Subsequently police apprehended the Defendant and his companion, searched Defendant's apartment, and found a .22 caliber revolver with a black frame and brown plastic grips in a garbage can in the kitchen.

The Defendant testified that on October 20, 1982, he was driving toward a friend's house when he encountered Robert Shorts, a man he had known in school, who asked him if he would give him a ride to Crown Point where he had a scheduled court appearance. During the trip to Crown Point, the two men stopped to use some drugs provided by Shorts. The Defendant stated that the drugs, "tees and blues," made him shaky and nervous. On the return trip, the Defendant stopped at a service station to buy gasoline. When he returned to his car, Shorts, who had moved into the driver's seat, pointed a gun at him and told him to get in on the passenger side.
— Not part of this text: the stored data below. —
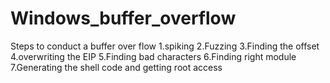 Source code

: # Windows_buffer_overflow
Steps to conduct a buffer over flow
1.spiking
2.Fuzzing
3.Finding the offset
4.overwriting the EIP
5.Finding bad characters
6.Finding right module
7.Generating the shell code and getting root access
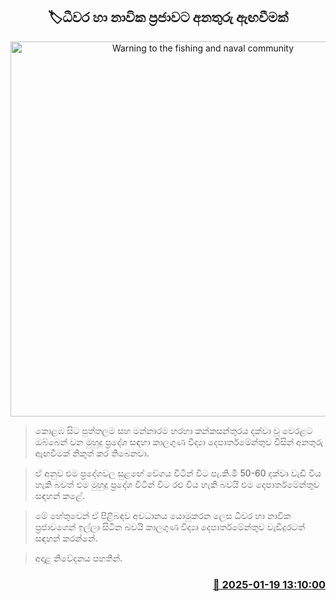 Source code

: <p align='center'><b><h2 align='center' title='Warning to the fishing and naval community'>🏷ධීවර හා නාවික ප්‍රජාවට අනතුරු ඇඟවීමක්</h2></b></p>
<p align='center'><img src='https://helakuru.sgp1.cdn.digitaloceanspaces.com/esana/images/lib/bort-85.jpg' width='600' alt='Warning to the fishing and naval community'></p>

> කොළඹ සිට පුත්තලම සහ මන්නාරම හරහා කන්කසන්තුරය දක්වා වූ වෙරළට ඔබ්බෙන් වන මුහුදු ප්‍රදේශ සඳහා කාලගුණ විද්‍යා දෙපාර්තමේන්තුව විසින් අනතුරු ඇඟවීමක් නිකුත් කර තිබෙනවා.

> ඒ අනුව එම ප්‍රදේශවල සුළඟේ වේගය විටින් විට පැ.කි.මී 50-60 දක්වා වැඩි විය හැකි බවත් එම මුහුදු ප්‍රදේශ විටින් විට රළු විය හැකි බවයි එම දෙපාර්තමේන්තුව සඳහන් කළේ.

> මේ හේතුවෙන් ඒ පිළිබඳව අවධානය යොමුකරන ලෙස ධීවර හා නාවික ප්‍රජාවගෙන් ඉල්ලා සිටින බවයි කාලගුණ විද්‍යා දෙපාර්තමේන්තුව වැඩිදුරටත් සඳහන් කරන්නේ.

> අදාළ නිවේදනය පහතින්. 



<h3 align='right'><a href='https://www.helakuru.lk/esana/p/106692/'>📅 2025-01-19 13:10:00</a></h3>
Shorts then told him that he wanted money for the drugs that the Defendant had used and drove into the Venture store's parking lot. Shorts parked the car, threatened to hurt the Defendant and his family if he did not get him some money, gave him a gun, and told him to "get her." The Defendant walked toward Mrs. Sheridan and attempted to take her purse. He stated that they had a little "scuffle" but that he did not intentionally strike her. When she resisted, he became frightened and ran back to his car, where he threw the gun upon the seat and saw Shorts put it into his pocket. The two men then went to the Defendant's apartment where both men were subsequently arrested.

ISSUE I

In its final instruction number 8, the trial court informed the jury that duress is not a defense to the crime of attempted robbery. Its instruction was based upon Ind. Code § 35-41-3-8 (Burns 1979) which provides:

"(a) It is a defense that the person who engaged in the prohibited conduct was compelled to do so by threat of imminent serious bodily injury to himself or another person. With respect to offenses other than felonies, it is a defense that the person who engaged in the prohibited conduct was compelled to do so by force or threat of force. Compulsion under this section exists only if the force, threat, or circumstances are such as would render a person of reasonable firmness incapable of resisting the pressure.
"(b) This section does not apply to a person who:
"(1) Recklessly, knowingly, or intentionally placed himself in a situation in which it was foreseeable that he would be subjected to duress; or
"(2) Committed an offense against the person as defined in I.C. 35-42 [XX-XX-X-X - XX-XX-X-X]."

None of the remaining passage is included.